[RECORD EXCERPTS]
● ● ● ● ● ● ●

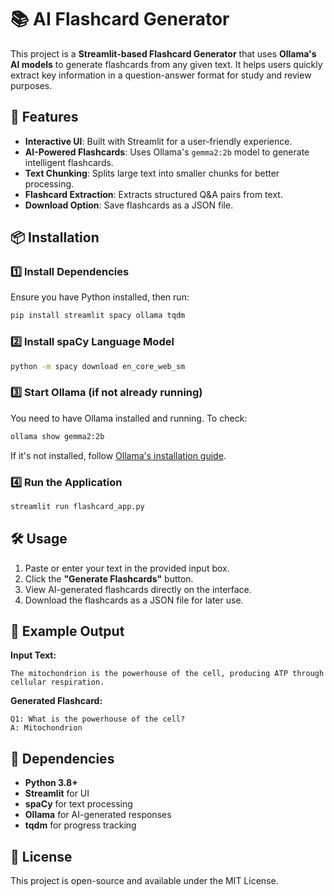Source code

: # 📚 AI Flashcard Generator

This project is a **Streamlit-based Flashcard Generator** that uses **Ollama's AI models** to generate flashcards from any given text. It helps users quickly extract key information in a question-answer format for study and review purposes.

## 🚀 Features
- **Interactive UI**: Built with Streamlit for a user-friendly experience.
- **AI-Powered Flashcards**: Uses Ollama's `gemma2:2b` model to generate intelligent flashcards.
- **Text Chunking**: Splits large text into smaller chunks for better processing.
- **Flashcard Extraction**: Extracts structured Q&A pairs from text.
- **Download Option**: Save flashcards as a JSON file.

## 📦 Installation

### 1️⃣ Install Dependencies
Ensure you have Python installed, then run:
```bash
pip install streamlit spacy ollama tqdm
```

### 2️⃣ Install spaCy Language Model
```bash
python -m spacy download en_core_web_sm
```

### 3️⃣ Start Ollama (if not already running)
You need to have Ollama installed and running. To check:
```bash
ollama show gemma2:2b
```
If it's not installed, follow [Ollama's installation guide](https://ollama.com).

### 4️⃣ Run the Application
```bash
streamlit run flashcard_app.py
```

## 🛠 Usage
1. Paste or enter your text in the provided input box.
2. Click the **"Generate Flashcards"** button.
3. View AI-generated flashcards directly on the interface.
4. Download the flashcards as a JSON file for later use.

## 📌 Example Output
**Input Text:**
```
The mitochondrion is the powerhouse of the cell, producing ATP through cellular respiration.
```
**Generated Flashcard:**
```
Q1: What is the powerhouse of the cell?
A: Mitochondrion
```

## 🔗 Dependencies
- **Python 3.8+**
- **Streamlit** for UI
- **spaCy** for text processing
- **Ollama** for AI-generated responses
- **tqdm** for progress tracking

## 📝 License
This project is open-source and available under the MIT License.

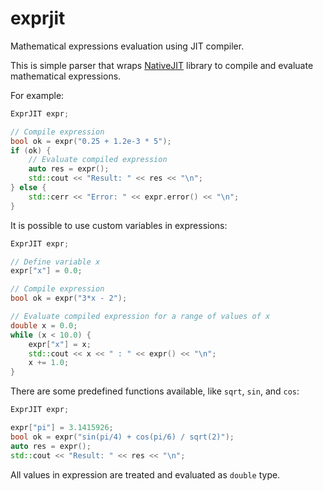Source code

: # exprjit
Mathematical expressions evaluation using JIT compiler.

This is simple parser that wraps [NativeJIT](https://github.com/BitFunnel/NativeJIT) library to compile and evaluate mathematical expressions.

For example:
```cpp
ExprJIT expr;

// Compile expression
bool ok = expr("0.25 + 1.2e-3 * 5");
if (ok) {
    // Evaluate compiled expression
    auto res = expr();
    std::cout << "Result: " << res << "\n";
} else {
    std::cerr << "Error: " << expr.error() << "\n";
}
```

It is possible to use custom variables in expressions:
```cpp
ExprJIT expr;

// Define variable x
expr["x"] = 0.0;

// Compile expression
bool ok = expr("3*x - 2");

// Evaluate compiled expression for a range of values of x
double x = 0.0;
while (x < 10.0) {
    expr["x"] = x;
    std::cout << x << " : " << expr() << "\n";
    x += 1.0;
}
```

There are some predefined functions available, like `sqrt`, `sin`, and `cos`:
```cpp
ExprJIT expr;

expr["pi"] = 3.1415926;
bool ok = expr("sin(pi/4) + cos(pi/6) / sqrt(2)");
auto res = expr();
std::cout << "Result: " << res << "\n";
```
All values in expression are treated and evaluated as `double` type.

● ● ● ● ● ● ●

[WHAT TO PRODUCE] Retype the records exactly. Any image in them should not appear in what you write.

[RESPONSE]
Source code

: # 📚 AI Flashcard Generator

This project is a **Streamlit-based Flashcard Generator** that uses **Ollama's AI models** to generate flashcards from any given text. It helps users quickly extract key information in a question-answer format for study and review purposes.

## 🚀 Features
- **Interactive UI**: Built with Streamlit for a user-friendly experience.
- **AI-Powered Flashcards**: Uses Ollama's `gemma2:2b` model to generate intelligent flashcards.
- **Text Chunking**: Splits large text into smaller chunks for better processing.
- **Flashcard Extraction**: Extracts structured Q&A pairs from text.
- **Download Option**: Save flashcards as a JSON file.

## 📦 Installation

### 1️⃣ Install Dependencies
Ensure you have Python installed, then run:
```bash
pip install streamlit spacy ollama tqdm
```

### 2️⃣ Install spaCy Language Model
```bash
python -m spacy download en_core_web_sm
```

### 3️⃣ Start Ollama (if not already running)
You need to have Ollama installed and running. To check:
```bash
ollama show gemma2:2b
```
If it's not installed, follow [Ollama's installation guide](https://ollama.com).

### 4️⃣ Run the Application
```bash
streamlit run flashcard_app.py
```

## 🛠 Usage
1. Paste or enter your text in the provided input box.
2. Click the **"Generate Flashcards"** button.
3. View AI-generated flashcards directly on the interface.
4. Download the flashcards as a JSON file for later use.

## 📌 Example Output
**Input Text:**
```
The mitochondrion is the powerhouse of the cell, producing ATP through cellular respiration.
```
**Generated Flashcard:**
```
Q1: What is the powerhouse of the cell?
A: Mitochondrion
```

## 🔗 Dependencies
- **Python 3.8+**
- **Streamlit** for UI
- **spaCy** for text processing
- **Ollama** for AI-generated responses
- **tqdm** for progress tracking

## 📝 License
This project is open-source and available under the MIT License.

Source code

: # exprjit
Mathematical expressions evaluation using JIT compiler.

This is simple parser that wraps [NativeJIT](https://github.com/BitFunnel/NativeJIT) library to compile and evaluate mathematical expressions.

For example:
```cpp
ExprJIT expr;

// Compile expression
bool ok = expr("0.25 + 1.2e-3 * 5");
if (ok) {
    // Evaluate compiled expression
    auto res = expr();
    std::cout << "Result: " << res << "\n";
} else {
    std::cerr << "Error: " << expr.error() << "\n";
}
```

It is possible to use custom variables in expressions:
```cpp
ExprJIT expr;

// Define variable x
expr["x"] = 0.0;

// Compile expression
bool ok = expr("3*x - 2");

// Evaluate compiled expression for a range of values of x
double x = 0.0;
while (x < 10.0) {
    expr["x"] = x;
    std::cout << x << " : " << expr() << "\n";
    x += 1.0;
}
```

There are some predefined functions available, like `sqrt`, `sin`, and `cos`:
```cpp
ExprJIT expr;

expr["pi"] = 3.1415926;
bool ok = expr("sin(pi/4) + cos(pi/6) / sqrt(2)");
auto res = expr();
std::cout << "Result: " << res << "\n";
```
All values in expression are treated and evaluated as `double` type.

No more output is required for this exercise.